You'll need a solid work surface for hand tool work. Nothing in the realm of hand tool woodworking is more frustrating than a wobbly, racking work surface.

An inexpensive table saw can accomplish a heck of a lot more than people realize.

I get a lot of use out of my Stanley Miter Box 20-800.

You can pick up cheap tools at Harbor Freight. A soft mallet is a soft mallet. But don't skimp on edged tools. If you're going to spend money, spend it on blades.
I bought a few quick release Irwin clamps and couldn't believe how I survived without them.


And pay attention to Paul Sellers. It's not only what he teaches in terms of how-to and technique, he's what he imparts by way of philosophy and experience .
 
#12 ·
I'm sure you've gotten enough good advice. But I'm gonna throw my own at ya', anyway ...


I have a shop full of power tools. I did a bit of carpentry level projects through the years, and I thought I was pretty good. Then I was introduced to the world of vintage woodworking, and was blown away. Over the last 3 years or so, I've goofed off in the shop, playing with dovetails and other joints, all using chisels and hand planes. I also got a lot of satisfaction from finding a vintage tool and re-fettling (refurbishing) it to working order.


I swung in the direction of vintage, and found that it's a really enjoyable experience. "It's about the journey, not the destination" really seems to ring. It takes longer, but I think it's more satisfying.


As far as what you need for vintage ...
- You certainly need a good sturdy bench. Other posters are correct; if your table rocks or bounces, it's gonna mess up your process. Paul Sellers shows how to build a good bench. And once you have that, the rest seems a piece of cake.
- To make life LOTS easier, you'll want to invest in a woodworking vice that will attach to your bench. This is probably one of the biggest expenses you'll probably make, but it's seriously worth it.
- 1/4", 1/2", 3/4" and 1" chisels. You can go cheap to start out, but no matter how much you spend, you'll need to learn to properly set them up (flatten the back, and square and angle the bevel).
- A hand plane. #4 or #5 size. A cheap $5 flea market find can get you going.

- A way to keep your edges sharp. A thick, flat piece of glass or tile, with sanding paper (150, 220, 400, 600 grit will get you started.) Later you can move to water or diamond stones if you wish.

- A wooden or rubber mallet for bench and chisel work. No, not a metal hammer, as they're too heavy for fine work, and can damage wood-handled chisels.
- A combination or speed square. You'll want to ensure it measures as close to 90 degrees as possible.

- Measuring tape. Big ones are ok, but I get along great with my 9ft tape on my bench. Never needed any more.
- Clamps. At least four 2-3 foot bar clamps, and a couple of spring clamps.


Other than the cost of the bench build and woodworking vice, you can probably pick up most of these tools for less that $100-150. Once you're feeling a bit more comfortable, you can start investing in more expensive tools.


Good luck!
 
#13 ·
Wow! I honestly wasn't expecting so many helpful replies.
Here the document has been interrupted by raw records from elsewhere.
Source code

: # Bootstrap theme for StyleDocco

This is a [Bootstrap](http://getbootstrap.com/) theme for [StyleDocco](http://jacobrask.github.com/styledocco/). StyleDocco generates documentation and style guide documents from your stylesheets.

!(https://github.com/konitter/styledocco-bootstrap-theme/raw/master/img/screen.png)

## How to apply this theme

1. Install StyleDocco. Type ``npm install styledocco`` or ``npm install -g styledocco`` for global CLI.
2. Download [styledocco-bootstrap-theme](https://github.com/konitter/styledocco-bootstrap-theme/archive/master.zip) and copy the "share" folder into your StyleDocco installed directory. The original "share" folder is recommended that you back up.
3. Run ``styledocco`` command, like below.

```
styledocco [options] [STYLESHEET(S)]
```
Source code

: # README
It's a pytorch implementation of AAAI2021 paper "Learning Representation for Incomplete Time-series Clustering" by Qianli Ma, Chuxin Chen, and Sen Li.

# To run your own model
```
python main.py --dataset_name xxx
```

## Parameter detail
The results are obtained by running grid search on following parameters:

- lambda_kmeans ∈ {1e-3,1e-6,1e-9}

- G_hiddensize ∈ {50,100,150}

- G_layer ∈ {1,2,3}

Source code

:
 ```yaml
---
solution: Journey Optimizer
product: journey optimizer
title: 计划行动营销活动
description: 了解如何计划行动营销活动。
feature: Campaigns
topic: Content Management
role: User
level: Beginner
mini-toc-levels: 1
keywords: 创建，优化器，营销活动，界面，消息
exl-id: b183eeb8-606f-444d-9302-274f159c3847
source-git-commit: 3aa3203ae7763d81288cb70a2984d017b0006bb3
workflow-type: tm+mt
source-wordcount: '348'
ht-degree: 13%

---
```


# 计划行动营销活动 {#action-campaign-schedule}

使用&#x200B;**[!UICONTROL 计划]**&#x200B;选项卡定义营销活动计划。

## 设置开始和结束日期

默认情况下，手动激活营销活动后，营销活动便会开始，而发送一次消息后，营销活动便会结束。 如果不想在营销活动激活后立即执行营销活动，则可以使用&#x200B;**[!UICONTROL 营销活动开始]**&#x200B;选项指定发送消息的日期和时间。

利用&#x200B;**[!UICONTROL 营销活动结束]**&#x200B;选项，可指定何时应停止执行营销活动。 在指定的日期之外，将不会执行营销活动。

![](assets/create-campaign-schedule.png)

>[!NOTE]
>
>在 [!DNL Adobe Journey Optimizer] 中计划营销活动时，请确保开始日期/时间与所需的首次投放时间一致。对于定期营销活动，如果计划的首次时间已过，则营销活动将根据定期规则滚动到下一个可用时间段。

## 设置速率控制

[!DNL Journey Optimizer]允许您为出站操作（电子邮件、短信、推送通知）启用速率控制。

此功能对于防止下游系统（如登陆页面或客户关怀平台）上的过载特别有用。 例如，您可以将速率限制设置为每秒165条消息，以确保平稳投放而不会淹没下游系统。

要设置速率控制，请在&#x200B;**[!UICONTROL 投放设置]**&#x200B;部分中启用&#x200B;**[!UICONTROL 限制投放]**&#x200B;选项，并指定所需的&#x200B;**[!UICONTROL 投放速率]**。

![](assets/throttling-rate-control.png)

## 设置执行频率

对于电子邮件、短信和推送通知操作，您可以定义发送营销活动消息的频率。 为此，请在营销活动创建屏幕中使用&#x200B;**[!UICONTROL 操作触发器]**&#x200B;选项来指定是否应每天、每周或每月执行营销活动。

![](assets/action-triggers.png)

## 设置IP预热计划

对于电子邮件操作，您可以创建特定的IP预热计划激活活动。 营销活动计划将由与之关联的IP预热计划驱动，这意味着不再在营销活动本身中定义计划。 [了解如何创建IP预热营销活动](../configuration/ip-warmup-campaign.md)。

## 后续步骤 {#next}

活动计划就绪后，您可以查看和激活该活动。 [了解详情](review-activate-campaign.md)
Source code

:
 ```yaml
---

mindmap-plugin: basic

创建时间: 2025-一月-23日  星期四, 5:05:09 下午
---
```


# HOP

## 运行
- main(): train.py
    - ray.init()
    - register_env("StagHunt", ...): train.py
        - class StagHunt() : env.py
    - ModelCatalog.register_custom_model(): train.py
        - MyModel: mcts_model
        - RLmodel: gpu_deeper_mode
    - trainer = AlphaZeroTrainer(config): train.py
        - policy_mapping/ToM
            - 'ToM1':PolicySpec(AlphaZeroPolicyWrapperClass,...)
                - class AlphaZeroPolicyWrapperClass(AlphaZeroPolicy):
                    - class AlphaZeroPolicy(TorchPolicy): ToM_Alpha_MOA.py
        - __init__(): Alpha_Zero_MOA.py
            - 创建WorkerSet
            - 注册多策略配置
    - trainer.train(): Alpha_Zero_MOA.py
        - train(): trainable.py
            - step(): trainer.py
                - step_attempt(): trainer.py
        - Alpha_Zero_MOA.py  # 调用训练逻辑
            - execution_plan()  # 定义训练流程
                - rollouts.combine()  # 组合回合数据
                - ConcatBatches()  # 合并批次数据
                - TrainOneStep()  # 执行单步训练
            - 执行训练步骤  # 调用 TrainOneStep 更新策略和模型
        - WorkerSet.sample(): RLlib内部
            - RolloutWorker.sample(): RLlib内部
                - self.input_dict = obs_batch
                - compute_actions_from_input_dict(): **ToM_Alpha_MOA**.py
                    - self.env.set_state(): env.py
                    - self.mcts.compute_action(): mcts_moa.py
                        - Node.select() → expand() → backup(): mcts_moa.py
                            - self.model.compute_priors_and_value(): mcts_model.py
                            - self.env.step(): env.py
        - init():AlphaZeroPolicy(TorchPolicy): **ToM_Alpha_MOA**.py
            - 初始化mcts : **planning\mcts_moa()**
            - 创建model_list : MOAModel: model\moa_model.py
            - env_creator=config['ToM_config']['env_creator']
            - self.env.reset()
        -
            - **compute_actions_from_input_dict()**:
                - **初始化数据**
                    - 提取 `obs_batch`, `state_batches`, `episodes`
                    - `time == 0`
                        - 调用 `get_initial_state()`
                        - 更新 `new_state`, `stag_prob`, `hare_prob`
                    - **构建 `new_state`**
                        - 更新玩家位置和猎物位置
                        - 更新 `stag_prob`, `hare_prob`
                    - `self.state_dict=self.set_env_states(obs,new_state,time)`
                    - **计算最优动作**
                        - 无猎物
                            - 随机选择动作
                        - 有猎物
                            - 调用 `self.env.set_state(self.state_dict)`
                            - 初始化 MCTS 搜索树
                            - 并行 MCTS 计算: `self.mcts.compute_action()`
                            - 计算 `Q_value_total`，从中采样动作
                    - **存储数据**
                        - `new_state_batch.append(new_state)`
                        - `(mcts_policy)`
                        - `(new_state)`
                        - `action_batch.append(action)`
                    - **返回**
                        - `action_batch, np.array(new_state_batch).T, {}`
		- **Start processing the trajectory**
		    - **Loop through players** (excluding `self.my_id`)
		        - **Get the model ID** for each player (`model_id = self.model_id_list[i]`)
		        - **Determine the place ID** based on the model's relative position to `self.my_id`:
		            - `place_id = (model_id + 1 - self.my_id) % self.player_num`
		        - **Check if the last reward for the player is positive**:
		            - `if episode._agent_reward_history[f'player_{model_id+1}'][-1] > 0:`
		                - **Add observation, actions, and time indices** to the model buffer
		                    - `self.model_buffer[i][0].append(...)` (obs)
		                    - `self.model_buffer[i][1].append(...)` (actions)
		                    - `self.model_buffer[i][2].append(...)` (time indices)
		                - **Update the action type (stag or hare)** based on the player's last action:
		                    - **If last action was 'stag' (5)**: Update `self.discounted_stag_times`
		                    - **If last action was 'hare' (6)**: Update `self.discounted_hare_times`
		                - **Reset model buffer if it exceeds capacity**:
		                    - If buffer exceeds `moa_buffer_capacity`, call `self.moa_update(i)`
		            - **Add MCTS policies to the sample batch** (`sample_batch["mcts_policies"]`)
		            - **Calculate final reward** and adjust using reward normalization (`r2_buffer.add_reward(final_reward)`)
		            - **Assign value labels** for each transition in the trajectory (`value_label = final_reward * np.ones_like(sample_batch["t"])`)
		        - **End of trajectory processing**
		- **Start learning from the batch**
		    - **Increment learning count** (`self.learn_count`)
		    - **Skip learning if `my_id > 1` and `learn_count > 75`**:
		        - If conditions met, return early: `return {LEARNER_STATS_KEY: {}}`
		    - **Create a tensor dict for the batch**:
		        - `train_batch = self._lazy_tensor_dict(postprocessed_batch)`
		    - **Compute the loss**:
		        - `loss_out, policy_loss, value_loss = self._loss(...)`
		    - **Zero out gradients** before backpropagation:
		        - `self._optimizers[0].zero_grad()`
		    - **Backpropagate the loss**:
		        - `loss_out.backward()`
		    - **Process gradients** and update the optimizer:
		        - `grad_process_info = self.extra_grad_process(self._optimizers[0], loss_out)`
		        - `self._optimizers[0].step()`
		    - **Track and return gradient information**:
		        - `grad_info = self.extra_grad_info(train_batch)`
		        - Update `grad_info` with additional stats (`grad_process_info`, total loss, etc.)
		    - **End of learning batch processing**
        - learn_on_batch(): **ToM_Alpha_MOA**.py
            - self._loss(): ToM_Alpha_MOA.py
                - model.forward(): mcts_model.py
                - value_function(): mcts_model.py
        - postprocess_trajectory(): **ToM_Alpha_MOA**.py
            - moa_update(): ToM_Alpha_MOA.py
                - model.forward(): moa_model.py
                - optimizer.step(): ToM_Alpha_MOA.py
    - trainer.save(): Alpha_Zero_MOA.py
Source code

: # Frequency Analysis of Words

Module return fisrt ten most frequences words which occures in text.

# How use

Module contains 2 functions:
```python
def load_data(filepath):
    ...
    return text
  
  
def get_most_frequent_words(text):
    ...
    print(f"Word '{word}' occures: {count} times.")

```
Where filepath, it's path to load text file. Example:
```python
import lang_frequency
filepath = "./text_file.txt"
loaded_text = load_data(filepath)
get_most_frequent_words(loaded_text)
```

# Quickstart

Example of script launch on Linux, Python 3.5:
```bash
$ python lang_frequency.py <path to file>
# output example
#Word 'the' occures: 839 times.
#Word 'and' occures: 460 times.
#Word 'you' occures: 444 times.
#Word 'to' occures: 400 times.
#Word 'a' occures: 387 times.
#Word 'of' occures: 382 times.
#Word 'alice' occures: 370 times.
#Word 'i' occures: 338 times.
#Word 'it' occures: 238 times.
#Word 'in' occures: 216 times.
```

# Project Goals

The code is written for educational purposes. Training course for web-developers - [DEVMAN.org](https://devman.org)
You guys have given me some great tips and it is more appreciated than you know. I have opted to go the Paul Sellers route. I tend to do well with instruction I can see as well as following along while I do it. I signed up on his website and it seems the first focus he has is learning the different joints one at a time and once I have better understood and learned how to do them then the following projects will not seem as daunting. I'm just buying tools that he says are needed for these joints starting out and reading his guides on buying. I think with all of y'alls advice and reading and listen to Paul, I have a decent start heading my way!
 
#14 ·
I also realized how expensive hardwood can be and emailed a local cabinet maker to see if he would be willing to sell me some scrap hardwood he had left over for me to learn on! He got back to me this morning and said he would love to help me out. Looking forward to being able to pass on this kind of help to a younger woodworker when I'm older and better at this craft.